The younger of my granddaughters is singing a song, à la Piaf, while accompanied by two melodicas, an accordion, and her sister on one of your minor key harmonicas. Our eight-year-old chanteuse composed her song on the spot. It's about an ended romance. It's about all the things that were sent back in boxes. The last words of her song are, "He's just a little man." She's brilliant, and her lyrics come from a deep, authentic, healthy place. We're a tribe of adherents to a philosophy of radical honesty, you see. We inhabit your Paradise Lost. And we rag-tag gypsies WILL BE HAPPY. We seek, and find JOY on a daily basis.

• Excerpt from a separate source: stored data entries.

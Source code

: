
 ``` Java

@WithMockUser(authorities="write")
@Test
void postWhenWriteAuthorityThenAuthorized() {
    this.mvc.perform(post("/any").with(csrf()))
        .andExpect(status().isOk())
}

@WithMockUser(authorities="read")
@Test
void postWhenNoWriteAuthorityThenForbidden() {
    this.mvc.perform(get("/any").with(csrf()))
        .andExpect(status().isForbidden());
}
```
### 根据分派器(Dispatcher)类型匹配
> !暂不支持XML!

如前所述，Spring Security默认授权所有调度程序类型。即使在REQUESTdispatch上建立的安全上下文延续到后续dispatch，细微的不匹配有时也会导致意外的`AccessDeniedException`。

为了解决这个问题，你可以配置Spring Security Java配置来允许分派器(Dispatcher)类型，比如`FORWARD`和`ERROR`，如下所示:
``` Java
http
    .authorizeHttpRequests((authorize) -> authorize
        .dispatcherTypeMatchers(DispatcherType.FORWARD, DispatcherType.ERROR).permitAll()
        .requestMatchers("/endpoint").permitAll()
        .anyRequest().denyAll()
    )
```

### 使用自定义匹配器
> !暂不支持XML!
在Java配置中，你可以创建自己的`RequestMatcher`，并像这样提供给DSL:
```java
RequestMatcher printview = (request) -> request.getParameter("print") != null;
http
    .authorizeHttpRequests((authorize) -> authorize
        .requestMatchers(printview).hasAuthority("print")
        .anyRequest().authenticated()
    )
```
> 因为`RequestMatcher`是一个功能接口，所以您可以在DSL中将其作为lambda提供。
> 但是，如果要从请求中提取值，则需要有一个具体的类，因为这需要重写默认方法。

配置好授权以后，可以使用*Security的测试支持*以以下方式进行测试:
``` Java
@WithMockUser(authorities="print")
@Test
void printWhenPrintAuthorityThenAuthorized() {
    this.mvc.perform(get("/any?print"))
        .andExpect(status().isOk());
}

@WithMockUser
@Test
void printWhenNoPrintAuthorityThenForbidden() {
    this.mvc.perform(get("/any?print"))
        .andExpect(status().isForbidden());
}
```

You've lost not only me, but all this. A tribe of women and girls will now wear what once were your clothes, your ties, your sock garters, your watch, your rings. They will play your harmonicas.

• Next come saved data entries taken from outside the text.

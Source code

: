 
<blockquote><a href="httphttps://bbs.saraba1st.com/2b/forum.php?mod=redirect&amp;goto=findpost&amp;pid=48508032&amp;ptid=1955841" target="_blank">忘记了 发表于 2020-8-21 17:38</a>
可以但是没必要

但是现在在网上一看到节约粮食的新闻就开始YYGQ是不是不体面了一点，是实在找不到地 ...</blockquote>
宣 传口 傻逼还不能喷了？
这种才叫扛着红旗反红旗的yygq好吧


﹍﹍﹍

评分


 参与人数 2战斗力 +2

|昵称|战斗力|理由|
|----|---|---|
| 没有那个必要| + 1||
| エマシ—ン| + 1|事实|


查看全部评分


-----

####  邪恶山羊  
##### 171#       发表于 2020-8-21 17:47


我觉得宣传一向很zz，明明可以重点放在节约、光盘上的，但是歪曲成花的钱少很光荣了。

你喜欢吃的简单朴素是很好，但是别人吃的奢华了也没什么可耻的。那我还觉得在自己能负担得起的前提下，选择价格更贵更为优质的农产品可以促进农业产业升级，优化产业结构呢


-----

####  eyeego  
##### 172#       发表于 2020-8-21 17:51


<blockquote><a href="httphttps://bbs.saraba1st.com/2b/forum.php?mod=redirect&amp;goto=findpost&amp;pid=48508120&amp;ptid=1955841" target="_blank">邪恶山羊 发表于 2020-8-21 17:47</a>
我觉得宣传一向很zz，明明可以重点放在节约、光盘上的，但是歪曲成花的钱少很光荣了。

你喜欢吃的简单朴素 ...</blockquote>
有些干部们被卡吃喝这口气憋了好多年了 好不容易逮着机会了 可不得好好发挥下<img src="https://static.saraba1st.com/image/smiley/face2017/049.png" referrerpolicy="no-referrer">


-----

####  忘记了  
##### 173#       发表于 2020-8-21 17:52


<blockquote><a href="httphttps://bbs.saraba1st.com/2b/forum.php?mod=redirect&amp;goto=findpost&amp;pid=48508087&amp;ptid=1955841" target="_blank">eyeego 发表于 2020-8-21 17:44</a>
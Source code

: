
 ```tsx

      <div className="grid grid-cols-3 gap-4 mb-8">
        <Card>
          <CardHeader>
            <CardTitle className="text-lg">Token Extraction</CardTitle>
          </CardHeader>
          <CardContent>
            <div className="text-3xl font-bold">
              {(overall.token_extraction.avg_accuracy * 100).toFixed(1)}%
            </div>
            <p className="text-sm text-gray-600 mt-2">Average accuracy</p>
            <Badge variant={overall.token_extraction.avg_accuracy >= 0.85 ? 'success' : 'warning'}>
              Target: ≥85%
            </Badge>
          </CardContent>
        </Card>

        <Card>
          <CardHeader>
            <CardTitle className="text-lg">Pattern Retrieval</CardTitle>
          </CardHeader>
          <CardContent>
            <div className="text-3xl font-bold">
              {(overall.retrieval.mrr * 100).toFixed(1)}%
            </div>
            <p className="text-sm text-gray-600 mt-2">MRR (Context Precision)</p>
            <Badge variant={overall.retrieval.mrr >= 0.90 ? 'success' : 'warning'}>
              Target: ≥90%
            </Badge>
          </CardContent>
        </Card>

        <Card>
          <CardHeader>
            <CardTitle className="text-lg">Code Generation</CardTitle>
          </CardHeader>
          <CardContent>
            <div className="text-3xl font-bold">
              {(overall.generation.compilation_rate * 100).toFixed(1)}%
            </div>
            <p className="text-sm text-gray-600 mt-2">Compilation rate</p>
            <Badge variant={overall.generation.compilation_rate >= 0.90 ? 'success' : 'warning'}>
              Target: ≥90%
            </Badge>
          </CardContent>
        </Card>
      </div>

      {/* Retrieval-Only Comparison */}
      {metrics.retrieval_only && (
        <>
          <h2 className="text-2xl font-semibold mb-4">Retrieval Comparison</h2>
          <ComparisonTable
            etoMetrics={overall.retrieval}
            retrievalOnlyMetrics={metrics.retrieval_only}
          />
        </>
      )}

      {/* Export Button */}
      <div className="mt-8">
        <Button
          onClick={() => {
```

It's a tragedy. You, as my beloved, had earned the right to partake of this magical, nomadic feast, to enter a world of radical truthfulness to which you'll never, ever again be offered an invitation. My people were all standing by ready to welcome you as my chosen one, my beloved. It is a world of great beauty -- unimaginable, in fact, to outsiders -- and I am sorry that you will not be part of it. It might have filled some of that abyss inside you. It might have helped heal some of your terrible wounds.

It's on nights like these that I'll remember you most often and be a little sad. Not because I miss you and you are lost to me. But because of all you yourself deprive yourself of and have lost. Tu es perdu à nous et tout est perdu à toi. But the red wine will flow, we will make the music and I will sing and dance. Because, unlike you, I am always passionately committed to being fully IN LIFE.

Ultimately, that's why our relationship could not work out: I am committed to being fully in life and you most probably have chosen to turn your back on all these joys and spend much of your time in darkness. I'm not angry at you for rejecting ME. I'm angry that you reject life, and joy. What a waste. What ingratitude to life for all its riches.

Wednesday, March 11, 2009

It's the twenty-fifth birthday of my beloved younger child.

March 11 was a Sunday in 1984, the year she was born. I had insisted on doing the birth naturally, without any drugs, exactly as I'd delivered my son four years earlier. I labored nearly twenty-four hours and was going into shock. The doctor told me it was a Victorian childbirth since she was breech and huge -- nearly nine pounds. He told me we were both going to die and I'd be buried with her inside me like something out of a Thomas Hardy novel if I didn't allow them to perform an emergency Caesarean.


That got my attention. I agreed to the c-section and she was out of me in minutes. The doctor scooped her out of my womb, held her up and she looked around the operating room with her huge cobalt blue eyes. The radio played, "Isn't She Lovely?" by Stevie Wonder, as if on cue. She sucked on her wrist -- in fact, she'd already given herself a hickey since she was post-term and hungry those last days inside me. Her father had to hold her while they sewed me up and then moved me to the recovery room for an hour. When he finally laid her on my breast -- how huge and beautiful she was, like a pink rose! -- I said, "So there you are, Miz Pie!" I guess it was a pet name I coined based on Sweetie Pie, but it stuck.

She latched onto my nipple and nursed voraciously. I fell in love with her immediately.

She is still my treasure, my brilliant, unique, loving, talented, funny, complicated younger child.

I'm meeting her, her partner and a few of her friends to celebrate at a favorite Indian restaurant after work. I have a "Pat the Bunny" birthday card for her with cash in it, a harmonica and a few thrift-shopping finds that looked like her to me.